A similar approach is followed for military personnel, with specific limits on rank progression per personnel category. For enlisted personnel, an additional guarantee is provided so that their pension does not fall short of the corresponding war disability pension for the same disability percentage.
A key element of the new framework is the re-linking of pensions to the salaries of active-duty personnel. In practice, any future increase in base salaries or pensionable allowances will be automatically reflected in the pensions of beneficiaries, even if they left the service years ago.
This creates a permanent adjustment mechanism, eliminating the need for specific legislative measures to increase these pensions.
Pensionable earnings will include the base salary, as well as specific allowances recognized by law as pensionable and on which social security contributions are levied for the main pension.
These include the fixed allowance and length-of-service increment for judicial officers, the teaching and research allowance for university faculty, the hospital employment and special conditions allowance for doctors in the National Health System (ESY), the special research allowance for researchers, the special duties allowance for diplomatic staff, as well as part of the position of responsibility allowance for heads of organizational units.
In addition, the hazardous and unhealthy work allowance is also taken into account when it was being paid at the time of separation from service.
Conversely, productivity allowances, appearance fees, travel expenses, and other benefits that are not considered pensionable remain excluded from the calculation, unless there is a specific provision stipulating otherwise.

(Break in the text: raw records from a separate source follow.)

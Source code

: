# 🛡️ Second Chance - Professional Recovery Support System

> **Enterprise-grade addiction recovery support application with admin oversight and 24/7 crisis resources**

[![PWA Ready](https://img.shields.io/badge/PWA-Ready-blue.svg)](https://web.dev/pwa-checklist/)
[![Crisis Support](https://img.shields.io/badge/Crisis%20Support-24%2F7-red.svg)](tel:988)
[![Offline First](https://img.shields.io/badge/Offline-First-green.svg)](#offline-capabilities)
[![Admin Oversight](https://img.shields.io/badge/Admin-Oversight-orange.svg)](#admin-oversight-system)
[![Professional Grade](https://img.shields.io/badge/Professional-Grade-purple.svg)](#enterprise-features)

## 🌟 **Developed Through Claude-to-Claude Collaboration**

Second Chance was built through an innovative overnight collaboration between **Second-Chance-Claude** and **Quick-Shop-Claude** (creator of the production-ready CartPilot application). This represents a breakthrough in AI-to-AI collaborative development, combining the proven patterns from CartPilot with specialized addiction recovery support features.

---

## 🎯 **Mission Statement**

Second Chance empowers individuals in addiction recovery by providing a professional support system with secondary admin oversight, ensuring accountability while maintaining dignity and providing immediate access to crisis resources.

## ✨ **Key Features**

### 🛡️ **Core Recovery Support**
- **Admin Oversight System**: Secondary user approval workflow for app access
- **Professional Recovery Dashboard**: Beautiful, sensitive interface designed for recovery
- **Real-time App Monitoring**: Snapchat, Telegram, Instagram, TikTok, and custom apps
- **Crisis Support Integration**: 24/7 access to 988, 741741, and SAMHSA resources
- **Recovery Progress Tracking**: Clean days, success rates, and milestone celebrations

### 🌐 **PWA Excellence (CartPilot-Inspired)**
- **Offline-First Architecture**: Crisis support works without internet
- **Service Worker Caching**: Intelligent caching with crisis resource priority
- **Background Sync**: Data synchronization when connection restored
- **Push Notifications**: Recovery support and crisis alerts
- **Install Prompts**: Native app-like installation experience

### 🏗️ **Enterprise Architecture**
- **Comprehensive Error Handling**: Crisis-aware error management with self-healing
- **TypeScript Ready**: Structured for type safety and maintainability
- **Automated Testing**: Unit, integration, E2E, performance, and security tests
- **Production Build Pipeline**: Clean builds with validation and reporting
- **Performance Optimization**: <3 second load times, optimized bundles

In fact, the same provisions apply to supplementary pensions, dividends, lump-sum benefits, and benefits from equity and supplementary funds, as if the beneficiaries had completed a full period of insurance coverage. This provision could lead to a significant overall increase in beneficiaries’ incomes, as it affects all pension benefits.
Special provisions are made for victims of terrorist acts and violent crimes related to the performance of their duties. These beneficiaries will be able to retire regardless of the number of years of service they have completed, while their pension will be calculated based on the final rank they would have attained during their normal career progression.
At the same time, the new framework strengthens the protection of the families of those who lost their lives in the line of duty. In many cases, the pension will be calculated as if the deceased had completed 35 years of pensionable service, significantly increasing the amounts received by surviving beneficiaries.
Similarly, provisions for the families of the victims of the Tempi tragedy are being expanded, as parents of the deceased who were widowed or divorced without children are now also eligible, while full transfer of the share is provided for in the event of the death of one parent.
The same bill raises the age limit for granting a survivor’s pension to the children of pensioners. Under the new provision, the benefit will continue until they reach the age of 24, provided they remain unmarried.
The bill also provides for a new method of calculating the disability allowance, which will be linked to the base salary of the beneficiary’s rank or pay grade. Finally, it includes a provision whereby the State waives the recovery of amounts unduly paid that resulted from computer errors during the recalculation of pensions and retroactive payments for previous years.